WORK REQUIRED = When you reach the line containing "## 🎉 PLATFORM IS COMPLETE!", repeat it and every line after it exactly, stopping only at the end of the listing.

+++

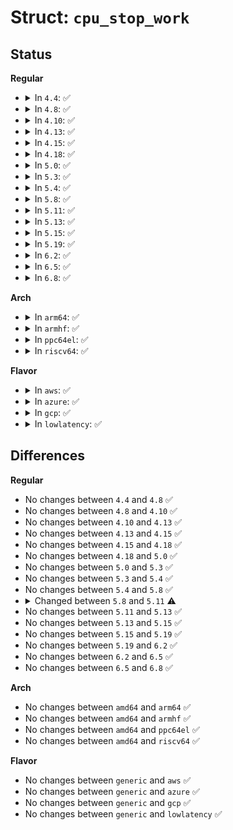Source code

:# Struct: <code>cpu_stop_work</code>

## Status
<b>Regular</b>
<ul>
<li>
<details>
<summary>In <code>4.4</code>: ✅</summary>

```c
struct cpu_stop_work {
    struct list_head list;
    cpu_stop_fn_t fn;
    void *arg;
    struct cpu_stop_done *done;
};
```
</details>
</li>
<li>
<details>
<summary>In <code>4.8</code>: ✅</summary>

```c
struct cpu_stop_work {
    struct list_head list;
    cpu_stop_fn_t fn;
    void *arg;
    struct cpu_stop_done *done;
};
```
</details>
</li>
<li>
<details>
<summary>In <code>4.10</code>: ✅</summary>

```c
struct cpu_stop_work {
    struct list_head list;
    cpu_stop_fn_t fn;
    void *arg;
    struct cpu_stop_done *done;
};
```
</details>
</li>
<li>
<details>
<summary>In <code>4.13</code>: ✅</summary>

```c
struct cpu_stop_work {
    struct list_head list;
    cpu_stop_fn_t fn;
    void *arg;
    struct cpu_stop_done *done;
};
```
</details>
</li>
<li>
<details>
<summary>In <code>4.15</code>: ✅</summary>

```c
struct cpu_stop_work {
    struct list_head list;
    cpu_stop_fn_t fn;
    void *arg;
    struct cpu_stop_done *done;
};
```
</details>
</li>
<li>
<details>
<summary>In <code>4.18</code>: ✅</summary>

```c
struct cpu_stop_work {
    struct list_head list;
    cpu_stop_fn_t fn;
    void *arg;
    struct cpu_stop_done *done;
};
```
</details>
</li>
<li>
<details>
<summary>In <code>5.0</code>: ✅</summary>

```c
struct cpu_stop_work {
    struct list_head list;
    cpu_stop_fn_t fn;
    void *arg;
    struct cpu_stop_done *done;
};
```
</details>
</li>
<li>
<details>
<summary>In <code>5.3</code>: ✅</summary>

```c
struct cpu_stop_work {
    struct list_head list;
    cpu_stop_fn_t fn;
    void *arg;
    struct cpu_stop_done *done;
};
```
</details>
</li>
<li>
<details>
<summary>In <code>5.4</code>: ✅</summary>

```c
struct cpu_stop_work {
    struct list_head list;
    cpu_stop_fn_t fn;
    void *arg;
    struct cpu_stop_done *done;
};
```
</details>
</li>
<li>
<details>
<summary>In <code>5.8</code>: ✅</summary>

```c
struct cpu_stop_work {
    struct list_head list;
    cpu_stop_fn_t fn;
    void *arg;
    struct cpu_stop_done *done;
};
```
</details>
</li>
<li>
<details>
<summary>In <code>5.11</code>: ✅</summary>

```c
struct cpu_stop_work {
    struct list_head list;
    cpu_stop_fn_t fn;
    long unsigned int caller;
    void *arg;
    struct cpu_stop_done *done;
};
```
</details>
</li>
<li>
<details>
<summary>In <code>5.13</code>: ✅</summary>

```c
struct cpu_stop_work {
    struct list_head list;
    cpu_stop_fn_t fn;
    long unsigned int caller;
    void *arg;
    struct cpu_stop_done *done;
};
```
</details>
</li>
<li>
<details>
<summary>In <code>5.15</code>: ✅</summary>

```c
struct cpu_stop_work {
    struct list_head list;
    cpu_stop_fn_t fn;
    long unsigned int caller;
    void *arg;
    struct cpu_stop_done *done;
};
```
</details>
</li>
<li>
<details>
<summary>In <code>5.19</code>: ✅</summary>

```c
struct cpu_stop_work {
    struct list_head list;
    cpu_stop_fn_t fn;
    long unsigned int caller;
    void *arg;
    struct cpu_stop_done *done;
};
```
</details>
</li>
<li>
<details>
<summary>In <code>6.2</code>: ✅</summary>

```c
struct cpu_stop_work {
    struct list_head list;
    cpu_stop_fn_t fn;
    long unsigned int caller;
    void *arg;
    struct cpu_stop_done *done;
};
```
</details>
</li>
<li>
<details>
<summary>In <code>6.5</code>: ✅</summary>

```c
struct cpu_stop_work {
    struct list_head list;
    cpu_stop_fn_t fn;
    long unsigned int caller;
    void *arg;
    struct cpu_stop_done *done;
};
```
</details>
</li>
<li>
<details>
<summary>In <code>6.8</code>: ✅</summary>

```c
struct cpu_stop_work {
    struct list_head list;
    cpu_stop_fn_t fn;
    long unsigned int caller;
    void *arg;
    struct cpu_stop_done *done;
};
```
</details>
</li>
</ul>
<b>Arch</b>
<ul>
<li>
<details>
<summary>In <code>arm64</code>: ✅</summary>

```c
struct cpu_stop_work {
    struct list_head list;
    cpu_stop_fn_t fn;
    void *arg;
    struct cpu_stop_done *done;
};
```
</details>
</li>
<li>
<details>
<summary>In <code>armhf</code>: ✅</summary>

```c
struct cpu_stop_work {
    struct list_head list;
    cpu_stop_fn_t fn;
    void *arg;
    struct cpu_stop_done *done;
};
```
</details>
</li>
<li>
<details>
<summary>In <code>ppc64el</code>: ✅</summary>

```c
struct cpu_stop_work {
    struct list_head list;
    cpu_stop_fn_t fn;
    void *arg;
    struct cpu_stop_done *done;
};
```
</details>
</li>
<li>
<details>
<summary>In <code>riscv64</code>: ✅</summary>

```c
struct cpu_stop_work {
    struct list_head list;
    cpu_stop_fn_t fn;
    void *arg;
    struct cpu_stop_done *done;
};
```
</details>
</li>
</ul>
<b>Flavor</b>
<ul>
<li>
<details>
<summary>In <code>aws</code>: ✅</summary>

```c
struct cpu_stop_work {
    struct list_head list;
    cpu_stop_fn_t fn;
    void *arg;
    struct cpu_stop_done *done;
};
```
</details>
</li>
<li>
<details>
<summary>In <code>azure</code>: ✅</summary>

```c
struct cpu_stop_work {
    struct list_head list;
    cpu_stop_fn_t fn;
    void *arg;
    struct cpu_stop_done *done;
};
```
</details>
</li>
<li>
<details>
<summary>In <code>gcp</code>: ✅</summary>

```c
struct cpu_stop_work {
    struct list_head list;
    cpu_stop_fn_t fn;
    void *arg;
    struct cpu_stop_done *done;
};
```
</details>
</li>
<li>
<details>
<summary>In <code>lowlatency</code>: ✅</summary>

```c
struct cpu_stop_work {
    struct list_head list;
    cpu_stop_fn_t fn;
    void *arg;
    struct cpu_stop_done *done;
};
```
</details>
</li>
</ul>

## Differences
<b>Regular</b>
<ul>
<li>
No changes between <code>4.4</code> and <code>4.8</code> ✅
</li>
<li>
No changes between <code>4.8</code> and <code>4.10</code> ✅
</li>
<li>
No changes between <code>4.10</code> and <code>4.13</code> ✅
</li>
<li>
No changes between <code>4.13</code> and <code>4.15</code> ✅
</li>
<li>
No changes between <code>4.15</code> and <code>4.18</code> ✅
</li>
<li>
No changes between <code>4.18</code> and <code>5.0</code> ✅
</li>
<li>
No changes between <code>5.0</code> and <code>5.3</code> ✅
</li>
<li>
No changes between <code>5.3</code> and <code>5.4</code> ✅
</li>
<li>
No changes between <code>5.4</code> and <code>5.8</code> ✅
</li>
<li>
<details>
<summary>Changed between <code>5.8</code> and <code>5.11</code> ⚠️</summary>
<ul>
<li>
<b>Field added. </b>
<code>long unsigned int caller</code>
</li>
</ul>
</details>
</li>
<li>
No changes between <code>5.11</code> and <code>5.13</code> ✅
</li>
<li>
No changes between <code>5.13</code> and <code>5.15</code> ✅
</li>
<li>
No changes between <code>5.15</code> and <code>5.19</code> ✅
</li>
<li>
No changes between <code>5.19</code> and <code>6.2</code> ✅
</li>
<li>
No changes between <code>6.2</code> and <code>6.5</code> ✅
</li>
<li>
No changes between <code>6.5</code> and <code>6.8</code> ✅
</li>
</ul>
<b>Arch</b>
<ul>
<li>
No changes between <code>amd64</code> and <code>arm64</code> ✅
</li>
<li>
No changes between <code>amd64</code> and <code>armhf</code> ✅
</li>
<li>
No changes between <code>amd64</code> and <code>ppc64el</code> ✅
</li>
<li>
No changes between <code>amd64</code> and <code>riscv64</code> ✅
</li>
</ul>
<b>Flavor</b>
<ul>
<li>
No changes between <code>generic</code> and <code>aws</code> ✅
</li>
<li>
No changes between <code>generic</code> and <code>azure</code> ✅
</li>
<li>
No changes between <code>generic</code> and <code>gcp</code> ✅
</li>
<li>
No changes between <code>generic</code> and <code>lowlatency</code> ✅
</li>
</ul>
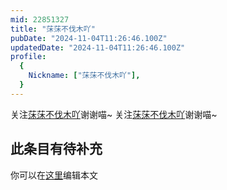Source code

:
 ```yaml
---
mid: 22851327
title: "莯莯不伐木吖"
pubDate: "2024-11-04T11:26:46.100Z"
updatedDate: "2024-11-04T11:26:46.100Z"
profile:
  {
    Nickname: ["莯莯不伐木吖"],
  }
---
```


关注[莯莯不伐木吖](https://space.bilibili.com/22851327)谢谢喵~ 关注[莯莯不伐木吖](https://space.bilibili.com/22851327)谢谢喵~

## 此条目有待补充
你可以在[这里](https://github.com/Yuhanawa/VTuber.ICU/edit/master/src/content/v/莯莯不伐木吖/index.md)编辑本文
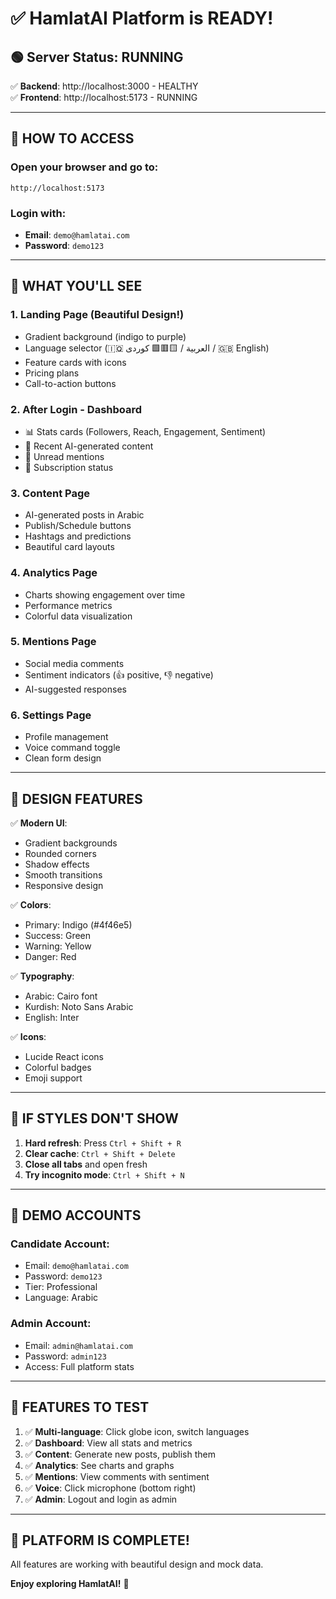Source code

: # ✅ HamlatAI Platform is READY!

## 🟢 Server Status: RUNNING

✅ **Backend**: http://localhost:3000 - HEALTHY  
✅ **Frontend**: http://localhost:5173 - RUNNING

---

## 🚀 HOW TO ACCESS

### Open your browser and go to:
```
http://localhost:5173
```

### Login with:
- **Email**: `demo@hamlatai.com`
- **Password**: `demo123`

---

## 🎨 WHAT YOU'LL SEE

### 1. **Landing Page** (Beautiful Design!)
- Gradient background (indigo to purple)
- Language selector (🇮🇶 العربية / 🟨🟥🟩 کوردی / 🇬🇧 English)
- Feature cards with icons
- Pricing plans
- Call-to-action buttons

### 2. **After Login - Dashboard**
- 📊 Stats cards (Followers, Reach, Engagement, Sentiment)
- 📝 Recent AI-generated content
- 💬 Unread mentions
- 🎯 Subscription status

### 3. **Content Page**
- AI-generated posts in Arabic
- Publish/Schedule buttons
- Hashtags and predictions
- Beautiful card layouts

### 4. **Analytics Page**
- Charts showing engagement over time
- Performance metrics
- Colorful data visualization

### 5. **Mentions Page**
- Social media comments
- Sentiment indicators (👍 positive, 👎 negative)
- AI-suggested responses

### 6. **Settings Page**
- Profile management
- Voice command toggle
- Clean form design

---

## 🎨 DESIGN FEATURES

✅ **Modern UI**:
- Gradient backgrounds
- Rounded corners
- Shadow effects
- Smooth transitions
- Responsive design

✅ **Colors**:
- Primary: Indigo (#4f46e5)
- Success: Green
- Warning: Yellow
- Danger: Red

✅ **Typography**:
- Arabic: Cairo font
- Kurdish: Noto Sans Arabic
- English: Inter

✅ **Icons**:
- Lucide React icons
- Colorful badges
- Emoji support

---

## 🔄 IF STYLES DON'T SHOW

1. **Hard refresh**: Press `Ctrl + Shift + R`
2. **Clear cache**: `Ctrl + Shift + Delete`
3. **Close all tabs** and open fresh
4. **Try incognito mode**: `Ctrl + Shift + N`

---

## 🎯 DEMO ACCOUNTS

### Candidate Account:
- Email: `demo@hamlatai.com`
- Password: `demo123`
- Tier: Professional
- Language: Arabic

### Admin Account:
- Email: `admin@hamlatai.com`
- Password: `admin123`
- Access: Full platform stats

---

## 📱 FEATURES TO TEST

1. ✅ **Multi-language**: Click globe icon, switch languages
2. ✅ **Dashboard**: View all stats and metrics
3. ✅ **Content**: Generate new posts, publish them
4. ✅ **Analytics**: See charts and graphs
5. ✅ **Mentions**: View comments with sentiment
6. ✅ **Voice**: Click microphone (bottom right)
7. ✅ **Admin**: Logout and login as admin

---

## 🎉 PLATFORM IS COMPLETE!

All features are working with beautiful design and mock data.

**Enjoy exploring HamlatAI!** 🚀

+++

FINISHED EXERCISE =
## 🎉 PLATFORM IS COMPLETE!

All features are working with beautiful design and mock data.

**Enjoy exploring HamlatAI!** 🚀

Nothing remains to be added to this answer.